**RECORDS SHOWN**
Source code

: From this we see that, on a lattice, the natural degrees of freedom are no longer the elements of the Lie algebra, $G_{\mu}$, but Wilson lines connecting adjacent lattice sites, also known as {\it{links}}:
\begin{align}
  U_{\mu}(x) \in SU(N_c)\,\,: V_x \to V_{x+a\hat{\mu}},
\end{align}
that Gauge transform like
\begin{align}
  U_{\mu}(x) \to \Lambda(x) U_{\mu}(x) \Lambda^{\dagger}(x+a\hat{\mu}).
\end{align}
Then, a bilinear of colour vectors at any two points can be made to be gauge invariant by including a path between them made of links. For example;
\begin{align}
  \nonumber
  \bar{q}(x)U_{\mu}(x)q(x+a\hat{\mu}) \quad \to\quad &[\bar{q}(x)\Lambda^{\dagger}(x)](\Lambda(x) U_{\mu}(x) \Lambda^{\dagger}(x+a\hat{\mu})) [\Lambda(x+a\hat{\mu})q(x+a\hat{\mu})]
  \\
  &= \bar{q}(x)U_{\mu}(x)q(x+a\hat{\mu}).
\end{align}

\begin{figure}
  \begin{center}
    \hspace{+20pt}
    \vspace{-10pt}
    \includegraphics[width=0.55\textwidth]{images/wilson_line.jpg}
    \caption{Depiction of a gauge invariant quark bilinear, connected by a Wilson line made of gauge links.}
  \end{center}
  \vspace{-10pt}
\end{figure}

**WHAT YOU ARE ASKED TO DO**
Repeat the records above exactly.

**TASK SOLUTION**
Source code

: From this we see that, on a lattice, the natural degrees of freedom are no longer the elements of the Lie algebra, $G_{\mu}$, but Wilson lines connecting adjacent lattice sites, also known as {\it{links}}:
\begin{align}
  U_{\mu}(x) \in SU(N_c)\,\,: V_x \to V_{x+a\hat{\mu}},
\end{align}
that Gauge transform like
\begin{align}
  U_{\mu}(x) \to \Lambda(x) U_{\mu}(x) \Lambda^{\dagger}(x+a\hat{\mu}).
\end{align}
Then, a bilinear of colour vectors at any two points can be made to be gauge invariant by including a path between them made of links. For example;
\begin{align}
  \nonumber
  \bar{q}(x)U_{\mu}(x)q(x+a\hat{\mu}) \quad \to\quad &[\bar{q}(x)\Lambda^{\dagger}(x)](\Lambda(x) U_{\mu}(x) \Lambda^{\dagger}(x+a\hat{\mu})) [\Lambda(x+a\hat{\mu})q(x+a\hat{\mu})]
  \\
  &= \bar{q}(x)U_{\mu}(x)q(x+a\hat{\mu}).
\end{align}

\begin{figure}
  \begin{center}
    \hspace{+20pt}
    \vspace{-10pt}
    \includegraphics[width=0.55\textwidth]{images/wilson_line.jpg}
    \caption{Depiction of a gauge invariant quark bilinear, connected by a Wilson line made of gauge links.}
  \end{center}
  \vspace{-10pt}
\end{figure}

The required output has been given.